Le Figaro : Face à l'inflation et aux fortes tensions géopolitiques, François Villeroy de Galhau, gouverneur de la Banque de France et Joachim Nagel, président de la Bundesbank, appellent l’Europe à s’appuyer sur l'amitié franco-allemande. En parlant d’une seule voix, nous aurons plus de poids dans le monde, plaident-ils.

Que signifie l'amitié ? Cela ne signifie pas toujours voir les choses de la même façon, mais plutôt avoir la capacité d'établir un socle commun. La France et l'Allemagne sont des amis efficaces. En œuvrant ensemble, nos deux pays ont contribué à faire progresser l'Europe. Dans cette tribune, nous souhaitons illustrer l'essence et la force de l'amitié franco-allemande à travers deux thèmes qui sont au cœur de notre travail quotidien : l'économie et la monnaie.
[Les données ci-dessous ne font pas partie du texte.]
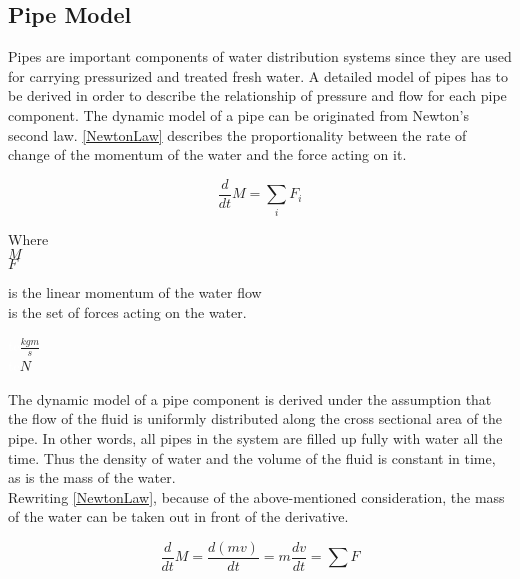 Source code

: \subsection{Pipe Model} 
\label{PipeModel}
Pipes are important components of water distribution systems since they are used for carrying pressurized and treated fresh water. A detailed model of pipes has to be derived in order to describe the relationship of pressure and flow for each pipe component.  
%
The dynamic model of a pipe can be originated from Newton's second law. \eqref{NewtonLaw} describes the proportionality between the rate of change of the momentum of the water and the force acting on it.

\begin{equation}
  \frac{d}{dt} M = \sum_i F_i
  \label{NewtonLaw}
\end{equation} 

\begin{minipage}[t]{0.20\textwidth}
Where\\
\hspace*{8mm} $M$ \\
\hspace*{8mm} $F$ 
\end{minipage}
\begin{minipage}[t]{0.68\textwidth}
\vspace*{2mm}
is the linear momentum of the water flow\\
is the set of forces acting on the water.
\end{minipage}
\begin{minipage}[t]{0.10\textwidth}
\vspace*{2mm}
\textcolor{White}{te}$\unit{\frac{kgm}{s}}$\\
\textcolor{White}{te}$\unit{N}$
\end{minipage}

The dynamic model of a pipe component is derived under the assumption that the flow of the fluid is uniformly distributed along the cross sectional area of the pipe. In other words, all pipes in the system are filled up fully with water all the time. Thus the density of water and the volume of the fluid is constant in time, as is the mass of the water.
\\
Rewriting \eqref{NewtonLaw}, because of the above-mentioned consideration, the mass of the water can be taken out in front of the derivative.

\begin{equation}
  \frac{d}{dt} M = {\frac{d(m v)}{dt}} = m \frac{dv}{dt} = \sum F
\end{equation} 

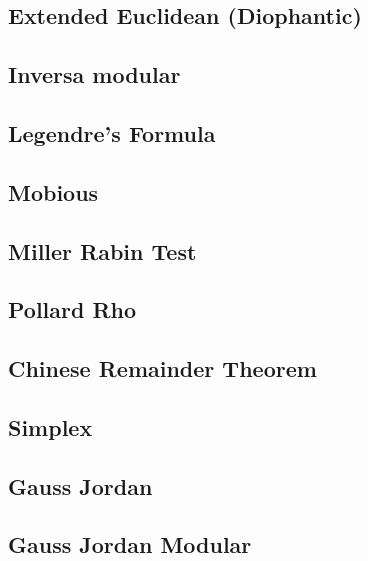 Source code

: \subsection{Extended Euclidean (Diophantic)}
\raggedbottom
\hrulefill
\subsection{Inversa modular}
\raggedbottom
\hrulefill
\subsection{Legendre's Formula}
\raggedbottom
\hrulefill
\subsection{Mobious}
\raggedbottom
\hrulefill
\subsection{Miller Rabin Test}
\raggedbottom
\hrulefill
\subsection{Pollard Rho}
\raggedbottom
\hrulefill
\subsection{Chinese Remainder Theorem}
\raggedbottom
\hrulefill
\subsection{Simplex}
\raggedbottom
\hrulefill
\subsection{Gauss Jordan}
\raggedbottom
\hrulefill
\subsection{Gauss Jordan Modular}
\raggedbottom
\hrulefill
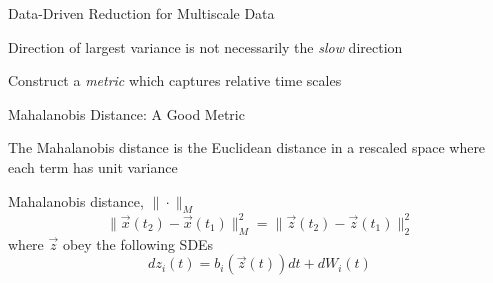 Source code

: \documentclass[12pt]{beamer}
\begin{document}
\begin{frame}{Data-Driven Reduction for Multiscale Data}

{\small Direction of largest variance is not necessarily the {\em slow} direction}

\begin{center}
\end{center}

Construct a {\em metric} which captures relative time scales 

\end{frame}

\begin{frame}{Mahalanobis Distance: A Good Metric}

\centering
The Mahalanobis distance is the Euclidean distance in a rescaled space where each term has unit variance

\begin{block}{Mahalanobis distance, $\| \cdot \|_M$}
$$\| \vec{x}(t_2) - \vec{x}(t_1) \|^2_M = \| \vec{z}(t_2) - \vec{z}(t_1) \|^2_2$$
where $\vec{z}$ obey the following SDEs
$$dz_i(t) = b_i(\vec{z}(t)) dt + dW_i(t)$$
\end{block}

\end{frame}
\end{document}
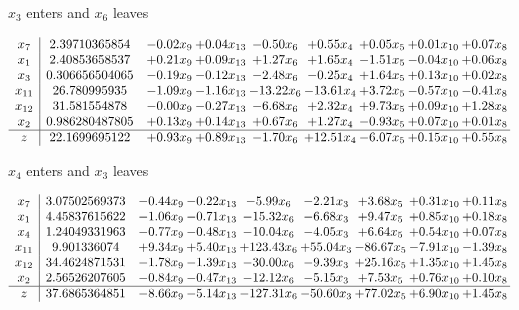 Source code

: \documentclass[8pt]{article}
\begin{document}
 $ x_{3} $ enters and $ x_{6} $ leaves 

 \[\begin{array}{c| c c@{\hskip 2pt} c@{\hskip 2pt} c@{\hskip 2pt} c@{\hskip 2pt} c@{\hskip 2pt} c@{\hskip 2pt} c@{\hskip 2pt} }
 x_{7}   &  2.39710365854 & -0.02 x_{9} & +  0.04 x_{13} & -0.50 x_{6} & +  0.55 x_{4} & +  0.05 x_{5} & +  0.01 x_{10} & +  0.07 x_{8}\\
 x_{1}   &  2.40853658537 & +  0.21 x_{9} & +  0.09 x_{13} & +  1.27 x_{6} & +  1.65 x_{4} & -1.51 x_{5} & -0.04 x_{10} & +  0.06 x_{8}\\
 x_{3}   &  0.306656504065 & -0.19 x_{9} & -0.12 x_{13} & -2.48 x_{6} & -0.25 x_{4} & +  1.64 x_{5} & +  0.13 x_{10} & +  0.02 x_{8}\\
 x_{11}   &  26.780995935 & -1.09 x_{9} & -1.16 x_{13} & -13.22 x_{6} & -13.61 x_{4} & +  3.72 x_{5} & -0.57 x_{10} & -0.41 x_{8}\\
 x_{12}   &  31.581554878 & -0.00 x_{9} & -0.27 x_{13} & -6.68 x_{6} & +  2.32 x_{4} & +  9.73 x_{5} & +  0.09 x_{10} & +  1.28 x_{8}\\
 x_{2}   &  0.986280487805 & +  0.13 x_{9} & +  0.14 x_{13} & +  0.67 x_{6} & +  1.27 x_{4} & -0.93 x_{5} & +  0.07 x_{10} & +  0.01 x_{8}\\
\hline
z    &  22.1699695122 & +  0.93 x_{9} & +  0.89 x_{13} & -1.70 x_{6} & + 12.51 x_{4} & -6.07 x_{5} & +  0.15 x_{10} & +  0.55 x_{8}\\
\end{array}\]


 $ x_{4} $ enters and $ x_{3} $ leaves 

 \[\begin{array}{c| c c@{\hskip 2pt} c@{\hskip 2pt} c@{\hskip 2pt} c@{\hskip 2pt} c@{\hskip 2pt} c@{\hskip 2pt} c@{\hskip 2pt} }
 x_{7}   &  3.07502569373 & -0.44 x_{9} & -0.22 x_{13} & -5.99 x_{6} & -2.21 x_{3} & +  3.68 x_{5} & +  0.31 x_{10} & +  0.11 x_{8}\\
 x_{1}   &  4.45837615622 & -1.06 x_{9} & -0.71 x_{13} & -15.32 x_{6} & -6.68 x_{3} & +  9.47 x_{5} & +  0.85 x_{10} & +  0.18 x_{8}\\
 x_{4}   &  1.24049331963 & -0.77 x_{9} & -0.48 x_{13} & -10.04 x_{6} & -4.05 x_{3} & +  6.64 x_{5} & +  0.54 x_{10} & +  0.07 x_{8}\\
 x_{11}   &  9.901336074 & +  9.34 x_{9} & +  5.40 x_{13} & + 123.43 x_{6} & + 55.04 x_{3} & -86.67 x_{5} & -7.91 x_{10} & -1.39 x_{8}\\
 x_{12}   &  34.4624871531 & -1.78 x_{9} & -1.39 x_{13} & -30.00 x_{6} & -9.39 x_{3} & + 25.16 x_{5} & +  1.35 x_{10} & +  1.45 x_{8}\\
 x_{2}   &  2.56526207605 & -0.84 x_{9} & -0.47 x_{13} & -12.12 x_{6} & -5.15 x_{3} & +  7.53 x_{5} & +  0.76 x_{10} & +  0.10 x_{8}\\
\hline
z    &  37.6865364851 & -8.66 x_{9} & -5.14 x_{13} & -127.31 x_{6} & -50.60 x_{3} & + 77.02 x_{5} & +  6.90 x_{10} & +  1.45 x_{8}\\
\end{array}\]
\end{document}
Plus de 60 ans se sont écoulés depuis que le président Charles de Gaulle et le chancelier Konrad Adenauer ont signé le traité de l'Élysée. Mais la coopération étroite entre nos deux pays avait commencé bien avant : en 1950, le ministre français des Affaires étrangères Robert Schuman proposait la Communauté du charbon et de l'acier, destinée à unir les industries lourdes françaises et allemandes et à garantir la paix. L'alliance forgée entre nos deux pays a constitué un premier pas sur la voie de l'intégration européenne : la Belgique, les Pays-Bas, le Luxembourg et l'Italie ont ensuite rejoint la Communauté du charbon et de l'acier. En 1993, l'intégration économique de notre continent a abouti à un marché intérieur commun. Au tournant du millénaire, elle a atteint un stade supplémentaire avec l'union monétaire. Aujourd'hui, l'euro est une monnaie utilisée par plus de 340 millions de personnes dans 20 pays.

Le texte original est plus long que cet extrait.